Back then, Fidelity was criticized by a few investors who didn't get to buy funds at stale prices, but the SEC has endorsed the practice, and now, after the investigations into market-timing broke open, wants mutual funds to, among other matters, again review their use of fair-value pricing.
But even now, there appears to be a disparity in when and how mutual funds use fair value pricing. Rahl said her company's surveys found some money managers selected the halfway point between a security's bid and offer prices as the fair value, while others used the bid price.
The concern for fund holders, Rahl said, is if the money manager uses calculations that, for example, set the price too low. "If you're buying in, you're getting an extra good deal, whereas if you're selling, you're getting a bad deal, and vice versa," said Rahl, "but you'd probably never know."
Indeed, some mutual fund companies use pricing tools from different vendors that could produce different results; MFS Investment Management and Putnam Investment use International Technology Group Inc., for example, while Eaton Vance Corp. uses FT Interactive Data. Up until a few months ago, Baltimore-based T. Rowe Price had an internal system of its own before hiring ITG.
Putnam said it adjusts the price of a foreign security when the computer model prices it more than 3 percent above its market close. "Putnam prefers a defined systematic approach based on investment and statistical principles, rather than an ad-hoc approach," said senior vice president David Depew.
MFS won't disclose what "triggers" it uses to make price adjustments, because it doesn't want to tip off market timers. Also, Mac Hisey, treasurer of MFS Funds, said the company doesn't automatically adjust prices when the computer model says to, but internally performs "an extra review to make sure we're comfortable. We don't blindly trust the model and let it run into the portfolio." Hisey said testing has shown fair-value pricing has removed more than "90 percent" of the opportunities for arbitrageurs to market time. "It's a real service being done to the shareholder," he added.
Fidelity, meanwhile, would not disclose its fair-value process in detail. "In the process of monitoring for significant events we examine a number of market indicators, such as futures and closed end funds that are generally traded in the US," spokeswoman Anne Crowley said in a statement.
Investors are also unlikely to know when fund companies adjust stock prices. Fidelity won't say how often it does it.
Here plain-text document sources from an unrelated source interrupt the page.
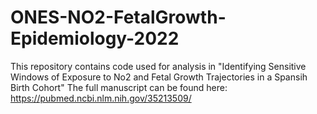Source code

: # ONES-NO2-FetalGrowth-Epidemiology-2022

This repository contains code used for analysis in "Identifying Sensitive Windows of Exposure to No2 
and Fetal Growth Trajectories in a Spansih Birth Cohort" 
The full manuscript can be found here: https://pubmed.ncbi.nlm.nih.gov/35213509/

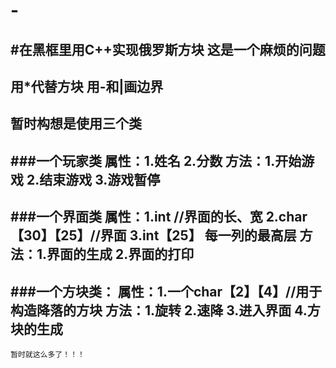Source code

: # -
#在黑框里用C++实现俄罗斯方块
这是一个麻烦的问题
-------
用*代替方块
用-和|画边界
-------
暂时构想是使用三个类
-------
###一个玩家类
属性：1.姓名
      2.分数
方法：1.开始游戏
      2.结束游戏
      3.游戏暂停
-------
###一个界面类
属性：1.int //界面的长、宽
      2.char【30】【25】//界面
      3.int【25】 每一列的最高层
方法：1.界面的生成
      2.界面的打印
-------
###一个方块类：
属性：1.一个char【2】【4】//用于构造降落的方块
方法：1.旋转
      2.速降
      3.进入界面
      4.方块的生成
-------
    暂时就这么多了！！！
      
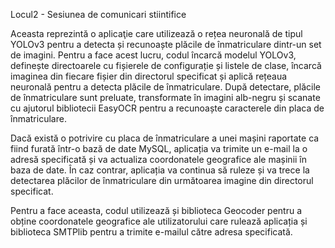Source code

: Locul2 - Sesiunea de comunicari stiintifice

Aceasta reprezintă o aplicaţie care utilizează o rețea neuronală de tipul YOLOv3 pentru a detecta și recunoaște plăcile de înmatriculare dintr-un set de imagini. Pentru a face acest lucru, codul încarcă modelul YOLOv3, definește directoarele cu fișierele de configurație și listele de clase, încarcă imaginea din fiecare fișier din directorul specificat și aplică rețeaua neuronală pentru a detecta plăcile de înmatriculare. După detectare, plăcile de înmatriculare sunt preluate, transformate în imagini alb-negru și scanate cu ajutorul bibliotecii EasyOCR pentru a recunoaște caracterele din placa de înmatriculare.

Dacă există o potrivire cu placa de înmatriculare a unei mașini raportate ca fiind furată într-o bază de date MySQL, aplicația va trimite un e-mail la o adresă specificată și va actualiza coordonatele geografice ale mașinii în baza de date. În caz contrar, aplicația va continua să ruleze și va trece la detectarea plăcilor de înmatriculare din următoarea imagine din directorul specificat.

Pentru a face aceasta, codul utilizează și biblioteca Geocoder pentru a obține coordonatele geografice ale utilizatorului care rulează aplicația și biblioteca SMTPlib pentru a trimite e-mailul către adresa specificată.
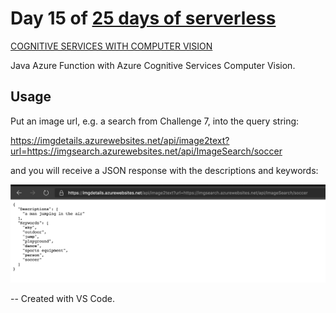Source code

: # Day 15 of [25 days of serverless](https://25daysofserverless.com)

[COGNITIVE SERVICES WITH COMPUTER VISION](https://25daysofserverless.com/calendar/15)

Java Azure Function with Azure Cognitive Services Computer Vision.

## Usage
Put an image url, e.g. a search from Challenge 7, into the query string:

https://imgdetails.azurewebsites.net/api/image2text?url=https://imgsearch.azurewebsites.net/api/ImageSearch/soccer

and you will receive a JSON response with the descriptions and keywords:

![](img/details.png)

-- Created with VS Code.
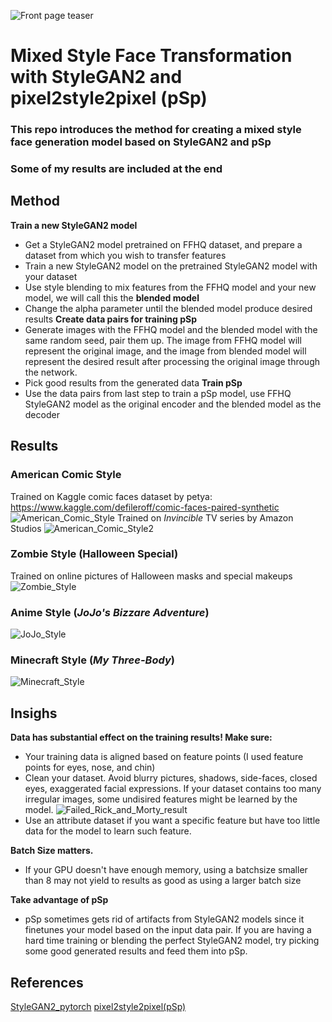 ![Front page teaser](images/teaser_grid)

# Mixed Style Face Transformation with StyleGAN2 and pixel2style2pixel (pSp)


### This repo introduces the method for creating a mixed style face generation model based on StyleGAN2 and pSp
### Some of my results are included at the end 


## Method
**Train a new StyleGAN2 model**
- Get a StyleGAN2 model pretrained on FFHQ dataset, and prepare a dataset from which you wish to transfer features
- Train a new StyleGAN2 model on the pretrained StyleGAN2 model with your dataset
- Use style blending to mix features from the FFHQ model and your new model, we will call this the **blended model**
- Change the alpha parameter until the blended model produce desired results
**Create data pairs for training pSp**
- Generate images with the FFHQ model and the blended model with the same random seed, pair them up. The image from FFHQ model will represent the original image, and the image from blended model will represent the desired result after processing the original image through the network.
- Pick good results from the generated data
**Train pSp**
- Use the data pairs from last step to train a pSp model, use FFHQ StyleGAN2 model as the original encoder and the blended model as the decoder




## Results

### American Comic Style
Trained on Kaggle comic faces dataset by petya: https://www.kaggle.com/defileroff/comic-faces-paired-synthetic
![American_Comic_Style](images/Comic_grid.jpg)
Trained on *Invincible* TV series by Amazon Studios
![American_Comic_Style2](images/Invincible_grid.jpg)

### Zombie Style (Halloween Special)
Trained on online pictures of Halloween masks and special makeups
![Zombie_Style](images/Zombify_grid.jpg)

### Anime Style (*JoJo's Bizzare Adventure*)
![JoJo_Style](images/JoJo_grid.jpg)

### Minecraft Style (*My Three-Body*)
![Minecraft_Style](images/MC_grid.jpg)


## Insighs
**Data has substantial effect on the training results! Make sure:**
- Your training data is aligned based on feature points (I used feature points for eyes, nose, and chin) 
- Clean your dataset. Avoid blurry pictures, shadows, side-faces, closed eyes, exaggerated facial expressions. If your dataset contains too many irregular images, some undisired features might be learned by the model. 
![Failed_Rick_and_Morty_result](images/RaM_failed.png)
- Use an attribute dataset if you want a specific feature but have too little data for the model to learn such feature.

**Batch Size matters.**
- If your GPU doesn't have enough memory, using a batchsize smaller than 8 may not yield to results as good as using a larger batch size

**Take advantage of pSp** 
- pSp sometimes gets rid of artifacts from StyleGAN2 models since it finetunes your model based on the input data pair. If you are having a hard time training or blending the perfect StyleGAN2 model, try picking some good generated results and feed them into pSp.

## References
[StyleGAN2_pytorch](https://github.com/rosinality/stylegan2-pytorch)
[pixel2style2pixel(pSp)](https://github.com/eladrich/pixel2style2pixel)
Hisey said "it happens frequently enough" at MFS; T. Rowe Price said it's adjusted prices 14 times this year through August, while Putnam said there have been only four times in the last year and a half when it's had to adjust more than 10 percent of its international holdings. But Jim Atkinson, president of Guiness Atkinson Funds in Los Angeles, which runs two Asia mutual funds, said fair-valuing pricing undermines the objectivity of security prices that are set by markets. "You are purposely injecting into the process some subjectivity," Atkinson said. "Once you start making up your own price, what's to keep you from making your own price higher?"
Instead, Atkinson's company closes off orders for its Asia funds at 9:30 a.m. Eastern time, to minimize the time lag from the close of Asian markets. Orders put in after that time will be priced at the next day's value.
Noting the analogy that stale prices allow market-timers to bet on a race as the horses are running, Atkinson said, "The answer is not adjusting the results after the race is run. You close the betting windows before the race is underway."